▶ _DATA UNDER STUDY_
------------------------------------------------------------------------

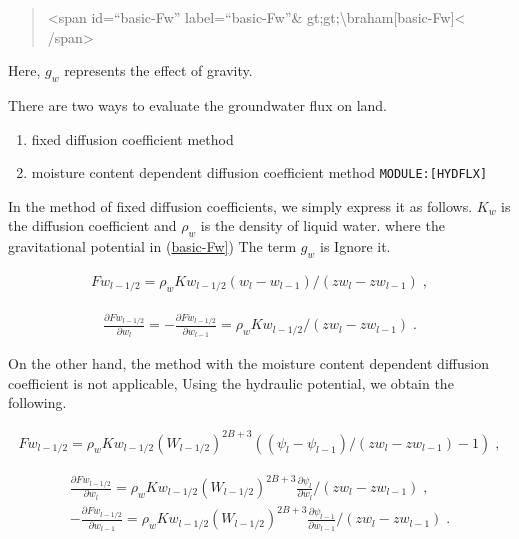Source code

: \begin{quote}
\textless span id=``basic-Fw'' label=``basic-Fw''\&
gt;gt;\textbackslash braham{[}basic-Fw{]}\textless{} /span\textgreater{}
\end{quote}

Here, \(g_w\) represents the effect of gravity.

There are two ways to evaluate the groundwater flux on land.

\begin{enumerate}
\def\labelenumi{\arabic{enumi}.}
\item
  fixed diffusion coefficient method
\item
  moisture content dependent diffusion coefficient method
  \texttt{MODULE:{[}HYDFLX{]}}
\end{enumerate}

In the method of fixed diffusion coefficients, we simply express it as
follows. \(K_w\) is the diffusion coefficient and \(\rho_w\) is the
density of liquid water. where the gravitational potential in
(\protect\hyperlink{basic-Fw}{basic-Fw{]}}) The term \(g_w\) is Ignore
it.

\begin{eqnarray}
  Fw_{l-1/2} = \rho_w Kw_{l-1/2} (w_l - w_{l-1})/(zw_l - zw_{l-1}) \; ,
\end{eqnarray}

\begin{eqnarray}
  \frac{\partial Fw_{l-1/2}}{\partial w_l} = - \frac{\partial Fw_{l-1/2}}{\partial w_{l-1}}
 = \rho_w Kw_{l-1/2}/(zw_l - zw_{l-1}) \; .
\end{eqnarray}

On the other hand, the method with the moisture content dependent
diffusion coefficient is not applicable, Using the hydraulic potential,
we obtain the following.

\begin{eqnarray}
  Fw_{l-1/2} = \rho_w Kw_{l-1/2} (W_{l-1/2})^{2B+3} 
             ( (\psi_{l} - \psi_{l-1})/(zw_{l} - zw_{l-1}) -1 ) \; ,
\end{eqnarray}

\begin{eqnarray}
  \frac{\partial Fw_{l-1/2}}{\partial w_l} = \rho_w Kw_{l-1/2} (W_{l-1/2})^{2B+3} 
                     \frac{\partial \psi_{l}}{\partial w_l}/(zw_l - zw_{l-1}) \; ,\\
- \frac{\partial Fw_{l-1/2}}{\partial w_{l-1}} = \rho_w Kw_{l-1/2} (W_{l-1/2})^{2B+3} 
                     \frac{\partial \psi_{l-1}}{\partial w_{l-1}}/(zw_l - zw_{l-1}) \; .
\end{eqnarray}

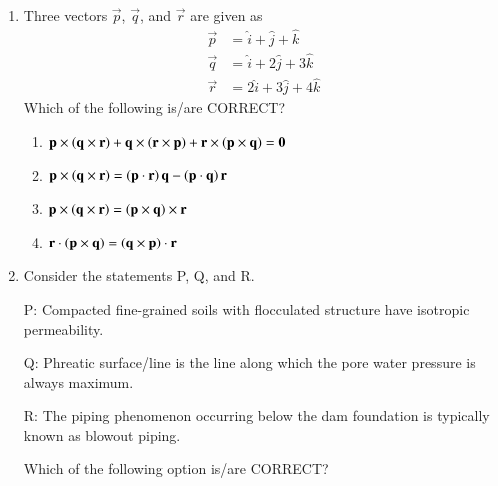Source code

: \documentclass[journal,12pt,onecolumn]{article}
\theoremstyle{remark}
\begin{document}
\begin{enumerate}
    \hfill{}
    \begin{enumerate}
    \end{enumerate}
    
    \item Three vectors $\vec{p}$, $\vec{q}$, and $\vec{r}$ are given as
    \begin{align}
        \vec{p} &= \hat{i} + \hat{j} + \hat{k} \\
        \vec{q} &= \hat{i} + 2\hat{j} + 3\hat{k} \\
        \vec{r} &= 2\hat{i} + 3\hat{j} + 4\hat{k}
    \end{align}
    Which of the following is/are CORRECT?
    
    \hfill{}
    \begin{enumerate}
        \item $\mathbf{p} \times \left(\mathbf{q} \times \mathbf{r}\right) + \mathbf{q} \times \left(\mathbf{r} \times \mathbf{p}\right) + \mathbf{r} \times \left(\mathbf{p} \times \mathbf{q}\right) = \mathbf{0}$
        \item $\mathbf{p} \times \left(\mathbf{q} \times \mathbf{r}\right) = \left(\mathbf{p} \cdot \mathbf{r}\right)\mathbf{q} - \left(\mathbf{p} \cdot \mathbf{q}\right)\mathbf{r}$
        \item $\mathbf{p} \times \left(\mathbf{q} \times \mathbf{r}\right) = \left(\mathbf{p} \times \mathbf{q}\right) \times \mathbf{r}$
        \item $\mathbf{r} \cdot \left(\mathbf{p} \times \mathbf{q}\right) = \left(\mathbf{q} \times \mathbf{p}\right) \cdot \mathbf{r}$
    \end{enumerate}

    \item Consider the statements P, Q, and R.
    
    P: Compacted fine-grained soils with flocculated structure have isotropic
    permeability.
    
    Q: Phreatic surface/line is the line along which the pore water pressure is always
    maximum.
    
    R: The piping phenomenon occurring below the dam foundation is typically known
    as blowout piping.
    
    Which of the following option is/are CORRECT?
    

\end{enumerate}
\end{document}
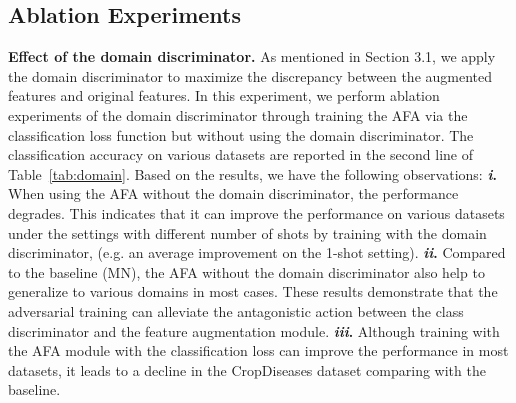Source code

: \documentclass[runningheads]{utils/llncs}
\begin{document}
\subsection{Ablation Experiments}
\textbf{Effect of the domain discriminator.} 
As mentioned in Section 3.1, we apply the domain discriminator to maximize the discrepancy between the augmented features and original features. 
In this experiment, we perform ablation experiments of the domain discriminator through training the AFA via the classification loss function  but without using the domain discriminator. 
The classification accuracy on various datasets are reported in the second line of Table~\ref{tab:domain}. 
Based on the results, we have the following observations:
\textbf{\emph{i}.}
When using the AFA without the domain discriminator, the performance degrades. 
This indicates that it can improve the performance on various datasets under the settings with different number of shots by training with the domain discriminator,  (e.g. an average  improvement on the 1-shot setting).
\textbf{\emph{ii}.}
Compared to the baseline (MN), the AFA without the domain discriminator also help to generalize to various domains in most cases. 
These results demonstrate that the adversarial training can alleviate the antagonistic action between the class discriminator and the feature augmentation module.
\textbf{\emph{iii}.}
Although training with the AFA module with the classification loss can improve the performance in most datasets, it leads to a decline in the CropDiseases dataset comparing with the baseline.
\end{document}
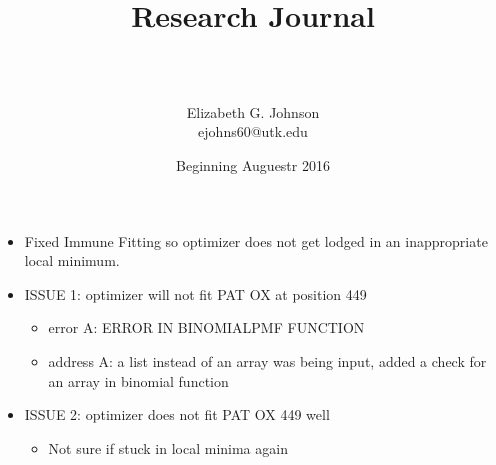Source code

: \documentclass[letterpaper,index=totoc,hyperref,openany]{labbook} %
\title{
\begin{center}
\HRule \\[0.4cm]
{\Huge \bfseries Research Journal \\[0.4cm] %
\HRule \\[1.5cm]}
\end{center}
}
\author{\LARGE Elizabeth G. Johnson \\ \Large ejohns60@utk.edu \\[2cm]} %
\date{Beginning Auguestr 2016} %
\begin{document}
\frontmatter

\maketitle

\tableofcontents

\mainmatter %












\begin{itemize}
\item Fixed Immune Fitting so optimizer does not get lodged in an inappropriate local minimum.
\item ISSUE 1: optimizer will not fit PAT OX at position 449
    \begin{itemize}
    \item{error A: ERROR IN BINOMIALPMF FUNCTION}
    \item{address A: a list instead of an array was being input, added a check for an array in binomial function}
    \end{itemize}
\item ISSUE 2: optimizer does not fit PAT OX 449 well
\begin{itemize}
\item{Not sure if stuck in local minima again}
\end{itemize}


\end{itemize}
\end{document}
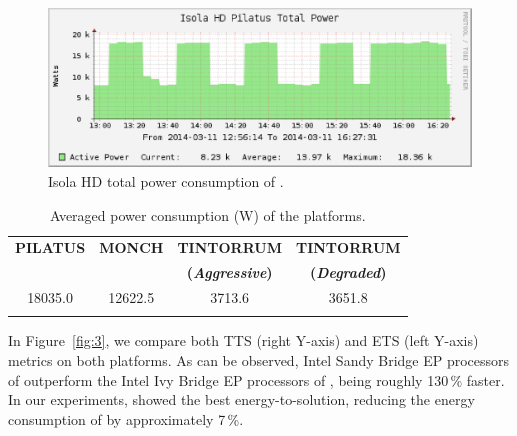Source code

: \begin{figure}[ht]
  \centering
  \includegraphics[width=1\columnwidth]{Figs/NRJ_benchmark_Pilatus.eps}
  \caption{Isola HD total power consumption of \pilat.}
  \label{fig:2}
\end{figure}

\begin{table}[ht]
  \centering
  \caption{Averaged power consumption (W) of the platforms.}
  \label{tab:1}
  \begin{tabular}{cccc}
    \hline\noalign{\smallskip}     \textbf{\scriptsize{PILATUS}}     &
    \textbf{\scriptsize{MONCH}}  &  \textbf{\scriptsize{TINTORRUM}}  &
    \textbf{\scriptsize{TINTORRUM}}           \\          &          &
    \textbf{\scriptsize{(\emph{Aggressive})}} & \textbf{\scriptsize{(\emph{Degraded})}}
    \\    \noalign{\smallskip}\hline\noalign{\smallskip}   18035.0   &
    12622.5 & 3713.6 & 3651.8 \\ \noalign{\smallskip}\hline
  \end{tabular}
\end{table}

In  Figure~\ref{fig:3}, we  compare both  TTS (right  Y-axis)  and ETS
(left Y-axis)  metrics on both  platforms.  As can be  observed, Intel
Sandy Bridge EP  processors of \pilat outperform the  Intel Ivy Bridge
EP processors of \monch, being roughly 130\,\% faster.
In  our  experiments,   \monch  showed  the  best  energy-to-solution,
reducing the energy consumption of \pilat by approximately 7\,\%.


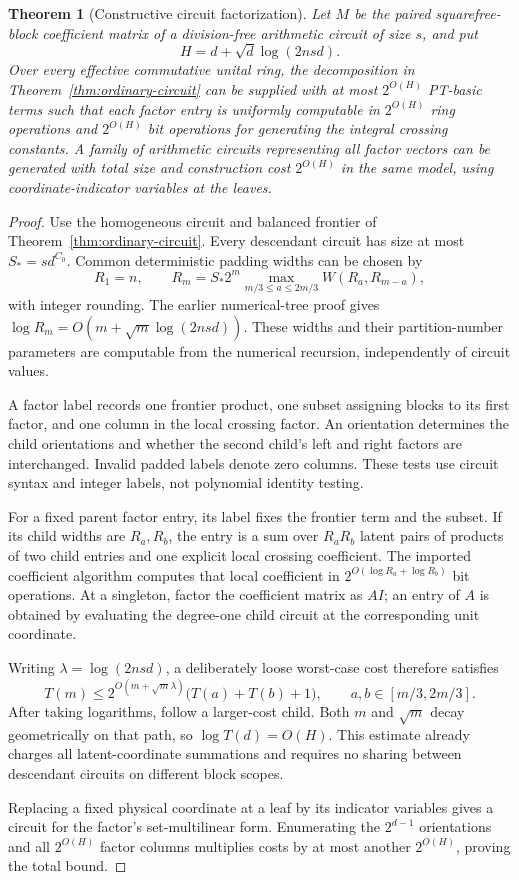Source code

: \documentclass[11pt]{article}
\newtheorem{theorem}{Theorem}[section]
\theoremstyle{definition}
\theoremstyle{remark}
\begin{document}
\begin{theorem}[Constructive circuit factorization]
\label{thm:constructive-circuit}
Let $M$ be the paired squarefree-block coefficient matrix
of a division-free arithmetic circuit of size $s$, and put
\[
 H=d+\sqrt d\log(2nsd).
\]
Over every effective commutative unital ring, the decomposition
in Theorem~\ref{thm:ordinary-circuit} can be supplied with
at most $2^{O(H)}$ PT-basic terms such that each factor
entry is uniformly computable in $2^{O(H)}$ ring operations
and $2^{O(H)}$ bit operations for generating the integral
crossing constants.  A family of arithmetic circuits
representing all factor vectors can be generated with
total size and construction cost $2^{O(H)}$ in the same
model, using coordinate-indicator variables at the leaves.
\end{theorem}

\begin{proof}
Use the homogeneous circuit and balanced frontier of
Theorem~\ref{thm:ordinary-circuit}.  Every descendant
circuit has size at most $S_*=s d^{C_0}$.  Common deterministic
padding widths can be chosen by
\[
 R_1=n,\qquad
 R_m=S_*2^m
      \max_{m/3\le a\le2m/3}W(R_a,R_{m-a}),
\]
with integer rounding.  The earlier numerical-tree proof
gives
$\log R_m=O(m+\sqrt m\log(2nsd))$.
These widths and their partition-number parameters are
computable from the numerical recursion, independently of
circuit values.

A factor label records one frontier product, one subset
assigning blocks to its first factor, and one column in
the local crossing factor.  An orientation determines
the child orientations and whether the second child's
left and right factors are interchanged.  Invalid padded
labels denote zero columns.  These tests use circuit
syntax and integer labels, not polynomial identity testing.

For a fixed parent factor entry, its label fixes the
frontier term and the subset.  If its child widths are
$R_a,R_b$, the entry is a sum over $R_aR_b$ latent pairs
of products of two child entries and one explicit local
crossing coefficient.  The imported coefficient algorithm
computes that local coefficient in
$2^{O(\log R_a+\log R_b)}$ bit operations.  At a singleton,
factor the coefficient matrix as $A I$; an entry of $A$
is obtained by evaluating the degree-one child circuit at
the corresponding unit coordinate.

Writing $\lambda=\log(2nsd)$, a deliberately loose
worst-case cost therefore satisfies
\[
 T(m)\le 2^{O(m+\sqrt m\lambda)}
                   \bigl(T(a)+T(b)+1\bigr),
 \qquad a,b\in[m/3,2m/3].
\]
After taking logarithms, follow a larger-cost child.
Both $m$ and $\sqrt m$ decay geometrically on that path,
so $\log T(d)=O(H)$.  This estimate already charges all
latent-coordinate summations and requires no sharing
between descendant circuits on different block scopes.

Replacing a fixed physical coordinate at a leaf by its
indicator variables gives a circuit for the factor's
set-multilinear form.  Enumerating the $2^{d-1}$ orientations
and all $2^{O(H)}$ factor columns multiplies costs by at
most another $2^{O(H)}$, proving the total bound.
\end{proof}
\end{document}
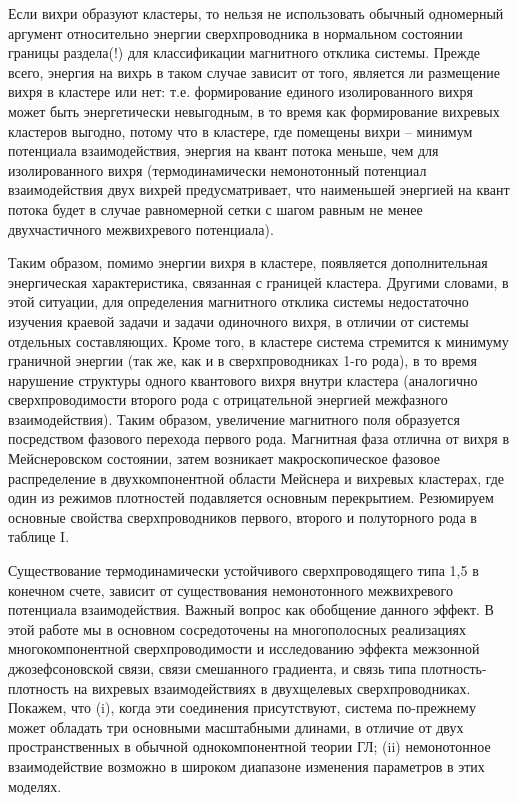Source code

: Если вихри образуют кластеры, то нельзя не использовать обычный одномерный 
аргумент относительно энергии сверхпроводника в нормальном состоянии границы 
раздела(!) для классификации магнитного отклика системы. Прежде всего, энергия 
на вихрь в таком случае зависит от того, является ли размещение вихря в 
кластере или нет: т.е. формирование единого изолированного вихря может быть 
энергетически невыгодным, в то время как формирование вихревых кластеров 
выгодно, потому что в кластере, где помещены вихри -- минимум потенциала 
взаимодействия, энергия на квант потока меньше, чем для изолированного вихря
(термодинамически немонотонный потенциал взаимодействия двух вихрей 
предусматривает, что наименьшей энергией на квант потока будет в случае
равномерной сетки с шагом равным не менее двухчастичного межвихревого 
потенциала).

Таким образом, помимо энергии вихря в кластере, появляется дополнительная 
энергическая характеристика, связанная с границей кластера. Другими словами, в 
этой ситуации, для определения магнитного отклика системы недостаточно 
изучения краевой задачи и задачи одиночного вихря, в отличии от системы 
отдельных составляющих. Кроме того, в кластере система стремится к минимуму 
граничной энергии (так же, как и в сверхпроводниках 1-го рода), в то время 
нарушение структуры одного квантового вихря внутри кластера (аналогично 
сверхпроводимости второго рода с отрицательной энергией межфазного 
взаимодействия). Таким образом, увеличение магнитного поля образуется 
посредством фазового перехода первого рода. Магнитная фаза отлична от вихря в 
Мейснеровском состоянии, затем возникает макроскопическое фазовое 
распределение в двухкомпонентной области Мейснера и вихревых кластерах, где 
один из режимов плотностей подавляется основным перекрытием. Резюмируем 
основные свойства сверхпроводников первого, второго и полуторного рода в 
таблице I.

Существование термодинамически устойчивого сверхпроводящего типа 1,5 в конечном 
счете, зависит от существования немонотонного межвихревого потенциала 
взаимодействия. Важный вопрос как обобщение данного эффект. В этой работе 
мы в основном сосредоточены на многополосных реализациях многокомпонентной 
сверхпроводимости и исследованию эффекта межзонной джозефсоновской связи, 
связи смешанного градиента, и связь типа плотность-плотность на вихревых 
взаимодействиях в двухщелевых сверхпроводниках. Покажем, что (i), когда эти 
соединения присутствуют, система по-прежнему может обладать три основными 
масштабными длинами, в отличие от двух пространственных в обычной 
однокомпонентной теории ГЛ; (ii) немонотонное взаимодействие возможно в 
широком диапазоне изменения параметров в этих моделях.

------------------------------------------------------------------------

▶ _WHAT IS EXPECTED_
Check each line of the data above for the word "moisture", then state how many lines have it. Give the number alone.

▶ _WRITTEN ANSWER_
2